## [Work instructions]
Below are some records. Return exactly the lines from the one containing "ultimately trade up" through the one containing "STRATEGIES & TACTICS", both included, and only those.

Saved data entries
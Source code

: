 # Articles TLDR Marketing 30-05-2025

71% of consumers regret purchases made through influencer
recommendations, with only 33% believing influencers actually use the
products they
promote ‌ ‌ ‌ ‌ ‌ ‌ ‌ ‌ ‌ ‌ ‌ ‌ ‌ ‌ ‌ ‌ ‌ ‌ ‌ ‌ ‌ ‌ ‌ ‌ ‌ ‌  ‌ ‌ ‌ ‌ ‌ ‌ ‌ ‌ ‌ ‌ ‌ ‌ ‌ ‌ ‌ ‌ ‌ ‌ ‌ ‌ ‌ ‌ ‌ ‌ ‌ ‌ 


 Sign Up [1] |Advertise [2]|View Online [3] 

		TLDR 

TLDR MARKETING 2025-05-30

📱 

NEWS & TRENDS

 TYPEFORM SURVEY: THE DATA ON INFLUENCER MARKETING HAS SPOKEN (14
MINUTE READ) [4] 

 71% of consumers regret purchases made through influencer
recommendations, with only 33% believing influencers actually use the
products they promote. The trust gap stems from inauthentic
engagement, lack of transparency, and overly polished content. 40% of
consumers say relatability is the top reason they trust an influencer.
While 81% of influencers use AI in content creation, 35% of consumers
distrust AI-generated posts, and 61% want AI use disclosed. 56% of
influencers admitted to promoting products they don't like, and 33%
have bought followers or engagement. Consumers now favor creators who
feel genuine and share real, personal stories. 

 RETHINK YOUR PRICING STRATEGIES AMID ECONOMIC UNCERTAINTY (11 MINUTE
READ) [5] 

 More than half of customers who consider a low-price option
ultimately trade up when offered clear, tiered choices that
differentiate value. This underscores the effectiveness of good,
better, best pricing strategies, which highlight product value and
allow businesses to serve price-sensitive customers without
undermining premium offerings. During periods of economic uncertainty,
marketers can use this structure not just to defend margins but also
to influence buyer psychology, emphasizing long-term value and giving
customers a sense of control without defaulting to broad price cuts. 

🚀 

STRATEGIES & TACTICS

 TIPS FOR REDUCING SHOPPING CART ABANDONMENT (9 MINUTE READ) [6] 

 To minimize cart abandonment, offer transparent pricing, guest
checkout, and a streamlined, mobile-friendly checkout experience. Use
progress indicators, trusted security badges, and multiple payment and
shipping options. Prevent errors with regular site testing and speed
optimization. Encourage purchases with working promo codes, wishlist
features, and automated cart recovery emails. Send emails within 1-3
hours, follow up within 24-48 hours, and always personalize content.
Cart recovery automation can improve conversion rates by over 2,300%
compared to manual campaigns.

## [Written solution]
ultimately trade up when offered clear, tiered choices that
differentiate value. This underscores the effectiveness of good,
better, best pricing strategies, which highlight product value and
allow businesses to serve price-sensitive customers without
undermining premium offerings. During periods of economic uncertainty,
marketers can use this structure not just to defend margins but also
to influence buyer psychology, emphasizing long-term value and giving
customers a sense of control without defaulting to broad price cuts. 

🚀 

STRATEGIES & TACTICS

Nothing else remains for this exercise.